FTDI Community

General Category => Discussion - Hardware => Topic started by: mikes603 on January 05, 2021, 02:26:48 PM

Title: FT230XS
Post by: mikes603 on January 05, 2021, 02:26:48 PM
Hi Gents,
 I had/have an issue where our FT230XS is supplying current into our MCU over the FT230XS's TX and RX lines. And keeping the MCU a bit alive across reboots. Some current limiting resistors seem to be needed on these two lines. But I'm curious if this is a common issue / known limitation. Are series resistors the suggested design? And what is going on with the FT230XS whereby it can supply current on TX/RX?
Title: Re: FT230XS
Post by: FTDI Community on January 06, 2021, 04:47:15 PM
Hello,

Can you please email your local support team and we can look into this issue further?

https://www.ftdichip.com/FTContact.htm (https://www.ftdichip.com/FTContact.htm)

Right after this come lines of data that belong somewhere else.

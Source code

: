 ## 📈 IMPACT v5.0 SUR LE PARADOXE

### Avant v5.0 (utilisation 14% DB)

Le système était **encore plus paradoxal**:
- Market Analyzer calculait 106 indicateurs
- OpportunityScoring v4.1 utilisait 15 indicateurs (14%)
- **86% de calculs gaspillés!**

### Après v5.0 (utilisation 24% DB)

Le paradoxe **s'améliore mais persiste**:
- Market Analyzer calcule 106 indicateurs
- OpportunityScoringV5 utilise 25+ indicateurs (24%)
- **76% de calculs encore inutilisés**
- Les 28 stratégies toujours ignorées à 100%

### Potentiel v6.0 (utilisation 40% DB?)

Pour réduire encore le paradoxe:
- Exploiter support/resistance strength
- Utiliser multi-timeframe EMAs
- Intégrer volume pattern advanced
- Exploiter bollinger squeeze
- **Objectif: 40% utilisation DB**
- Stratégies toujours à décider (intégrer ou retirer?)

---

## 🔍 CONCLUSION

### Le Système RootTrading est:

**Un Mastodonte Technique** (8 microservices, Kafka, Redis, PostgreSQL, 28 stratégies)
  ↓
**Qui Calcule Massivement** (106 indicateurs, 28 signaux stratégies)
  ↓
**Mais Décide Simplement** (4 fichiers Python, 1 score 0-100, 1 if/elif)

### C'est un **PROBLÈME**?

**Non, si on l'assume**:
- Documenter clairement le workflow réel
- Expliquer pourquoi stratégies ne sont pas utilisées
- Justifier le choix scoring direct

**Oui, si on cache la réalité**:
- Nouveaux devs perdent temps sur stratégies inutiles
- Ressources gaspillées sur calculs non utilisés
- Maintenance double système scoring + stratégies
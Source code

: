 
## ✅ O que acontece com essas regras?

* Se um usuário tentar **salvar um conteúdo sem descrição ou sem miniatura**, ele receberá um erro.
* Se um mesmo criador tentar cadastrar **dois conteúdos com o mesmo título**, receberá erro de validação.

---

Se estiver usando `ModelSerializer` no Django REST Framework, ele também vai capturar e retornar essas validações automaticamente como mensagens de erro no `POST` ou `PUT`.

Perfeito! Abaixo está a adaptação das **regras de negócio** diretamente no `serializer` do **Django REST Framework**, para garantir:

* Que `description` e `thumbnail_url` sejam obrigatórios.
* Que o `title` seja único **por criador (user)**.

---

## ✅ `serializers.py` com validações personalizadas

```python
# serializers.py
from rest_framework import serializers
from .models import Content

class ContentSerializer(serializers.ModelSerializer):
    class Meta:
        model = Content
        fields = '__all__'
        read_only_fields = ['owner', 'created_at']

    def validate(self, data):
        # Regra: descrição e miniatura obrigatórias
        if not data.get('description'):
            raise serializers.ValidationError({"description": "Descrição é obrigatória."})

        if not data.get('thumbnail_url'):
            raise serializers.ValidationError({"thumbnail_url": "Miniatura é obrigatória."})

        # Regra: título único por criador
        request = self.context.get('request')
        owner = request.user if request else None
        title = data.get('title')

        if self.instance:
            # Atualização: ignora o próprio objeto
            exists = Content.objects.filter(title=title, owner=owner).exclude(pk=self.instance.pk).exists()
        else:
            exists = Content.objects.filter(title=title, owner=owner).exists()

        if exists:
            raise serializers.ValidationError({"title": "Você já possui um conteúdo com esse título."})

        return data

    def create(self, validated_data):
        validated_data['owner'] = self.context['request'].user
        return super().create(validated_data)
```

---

Then you can post any resolution here to help other community users.

Best Regards,
FTDI Community
Title: Re: FT230XS
Post by: cioma on January 09, 2021, 10:37:59 AM
It's a known phenomenon in electronics: unpowered chip gets powered trough its internal ESD protection diodes when its signals are driven high.
The right way to deal with it is to use buffers with so-called Ioff feature (e.g. TI SN74AUP1G34) or a dual-supply voltage translators (e.g. ON FXMA2102).
Using series high-value resistors is not ideal as it will make signal edges very slow.